“Email response time is the single best predictor of whether employees are satisfied with their boss.” – Dan Pink
When I read this quote a few months ago, I let out an audible groan. Keeping up with email is my Achilles heel. I know it is important, but I put email on the backburner to focus on people-centered tasks during the school day. However, Pink’s statement helped me better understand the critical connection between staff morale and email response time. After reading this I reflected on ways to bolster my inbox management, and…I came up with nothing. I mean, I get 150 emails a day and frankly, it’s exhausting. So, I continued to muddle through my inbox and bury my guilt knowing someone was irritated by my delayed response … they probably even emailed their displeasure, and I overlooked it.
I’m happy to report I recently embraced several new strategies to bolster my email skills. Like all of my great ideas, I borrowed them from someone else. Recently, I read The 4-Hour Work Week by Timothy Ferriss. Ferriss’ fundamental premise it to leverage the Internet, automation, and minimal direct involvement to live life to its fullest. Ferriss counsels his readers to free up their schedule by minimizing time draining tasks such as email. I was skeptical, but the four strategies listed below helped me reduce stress and boost productivity.

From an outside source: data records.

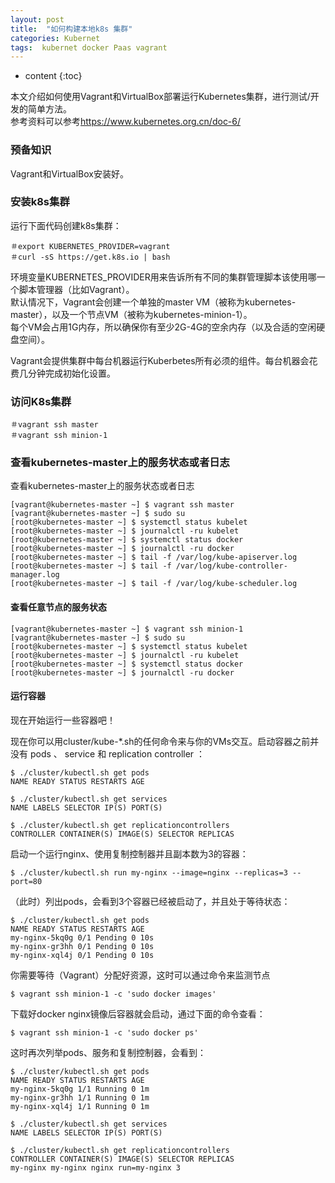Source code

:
 ```yaml
---
layout: post
title:  "如何构建本地k8s 集群"
categories: Kubernet
tags:  kubernet docker Paas vagrant 
---
```


* content
{:toc}

本文介绍如何使用Vagrant和VirtualBox部署运行Kubernetes集群，进行测试/开发的简单方法。   
参考资料可以参考<https://www.kubernetes.org.cn/doc-6/>







### 预备知识

Vagrant和VirtualBox安装好。 

 
 
### 安装k8s集群 

 运行下面代码创建k8s集群：
 
 
```
＃export KUBERNETES_PROVIDER=vagrant
＃curl -sS https://get.k8s.io | bash  
```
 
 环境变量KUBERNETES_PROVIDER用来告诉所有不同的集群管理脚本该使用哪一个脚本管理器（比如Vagrant）。        
 默认情况下，Vagrant会创建一个单独的master VM（被称为kubernetes-master），以及一个节点VM（被称为kubernetes-minion-1）。     
 每个VM会占用1G内存，所以确保你有至少2G-4G的空余内存（以及合适的空闲硬盘空间）。

Vagrant会提供集群中每台机器运行Kuberbetes所有必须的组件。每台机器会花费几分钟完成初始化设置。
 
 
###  访问K8s集群

 
```
＃vagrant ssh master
＃vagrant ssh minion-1
```
 
 
###  查看kubernetes-master上的服务状态或者日志   
查看kubernetes-master上的服务状态或者日志


```
[vagrant@kubernetes-master ~] $ vagrant ssh master
[vagrant@kubernetes-master ~] $ sudo su
[root@kubernetes-master ~] $ systemctl status kubelet
[root@kubernetes-master ~] $ journalctl -ru kubelet
[root@kubernetes-master ~] $ systemctl status docker
[root@kubernetes-master ~] $ journalctl -ru docker
[root@kubernetes-master ~] $ tail -f /var/log/kube-apiserver.log
[root@kubernetes-master ~] $ tail -f /var/log/kube-controller-manager.log
[root@kubernetes-master ~] $ tail -f /var/log/kube-scheduler.log
```

####  查看任意节点的服务状态



```
[vagrant@kubernetes-master ~] $ vagrant ssh minion-1
[vagrant@kubernetes-master ~] $ sudo su
[root@kubernetes-master ~] $ systemctl status kubelet
[root@kubernetes-master ~] $ journalctl -ru kubelet
[root@kubernetes-master ~] $ systemctl status docker
[root@kubernetes-master ~] $ journalctl -ru docker
```



####  运行容器
现在开始运行一些容器吧！

现在你可以用cluster/kube-*.sh的任何命令来与你的VMs交互。启动容器之前并没有 pods 、 service 和 replication controller ：

```
$ ./cluster/kubectl.sh get pods
NAME READY STATUS RESTARTS AGE

$ ./cluster/kubectl.sh get services
NAME LABELS SELECTOR IP(S) PORT(S)

$ ./cluster/kubectl.sh get replicationcontrollers
CONTROLLER CONTAINER(S) IMAGE(S) SELECTOR REPLICAS
```

启动一个运行nginx、使用复制控制器并且副本数为3的容器：

```
$ ./cluster/kubectl.sh run my-nginx --image=nginx --replicas=3 --port=80
```
（此时）列出pods，会看到3个容器已经被启动了，并且处于等待状态：

```
$ ./cluster/kubectl.sh get pods
NAME READY STATUS RESTARTS AGE
my-nginx-5kq0g 0/1 Pending 0 10s
my-nginx-gr3hh 0/1 Pending 0 10s
my-nginx-xql4j 0/1 Pending 0 10s
```

你需要等待（Vagrant）分配好资源，这时可以通过命令来监测节点


```
$ vagrant ssh minion-1 -c 'sudo docker images'
```

下载好docker nginx镜像后容器就会启动，通过下面的命令查看：

```
$ vagrant ssh minion-1 -c 'sudo docker ps'
```

这时再次列举pods、服务和复制控制器，会看到：

```
$ ./cluster/kubectl.sh get pods
NAME READY STATUS RESTARTS AGE
my-nginx-5kq0g 1/1 Running 0 1m
my-nginx-gr3hh 1/1 Running 0 1m
my-nginx-xql4j 1/1 Running 0 1m

$ ./cluster/kubectl.sh get services
NAME LABELS SELECTOR IP(S) PORT(S)

$ ./cluster/kubectl.sh get replicationcontrollers
CONTROLLER CONTAINER(S) IMAGE(S) SELECTOR REPLICAS
my-nginx my-nginx nginx run=my-nginx 3
```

I no longer monitor my email account throughout the day. I check it at lunch and 4:00 p.m. That’s it. In the past, I would monitor continuously. Collecting email throughout the day seemed counterintuitive, but it has allowed me to be more efficient and devote my full attention to the task at hand. When I do check email, I’m laser-focused and get caught up as quickly as possible (I limit both sessions to around 20 minutes).
I initially thought, “but what if I miss an important email, or what if there is an emergency?” I found that people will get in touch with me if there is a real emergency; I’m only a phone call or text away.
Be Specific When Responding
Email was designed for brief, two-way correspondence. It is not intended for ongoing conversation. This occurs whenever a meeting is scheduled through email.
“We need to meet before our presentation next week. Will Monday at 1:00 work for everyone?”
“I can’t meet Monday, but I can meet Tuesday.”
“I’m out of town Tuesday, but I can meet Wednesday. Morning is best.”
“I can meet Wednesday, but only from 9:30-10:00. What presentation?”
We are four emails into the conversation and still do not have a meeting date. This can be remedied by sending a message ladled with specific information.
“We need to meet before our presentation next week. Please let me know if the following dates work with your schedule: Monday at 1:00 p.m., Tuesday between 2-4:00 p.m., or Thursday from 8-11:00 a.m. If you have a conflict, please respond with two alternative dates and times.”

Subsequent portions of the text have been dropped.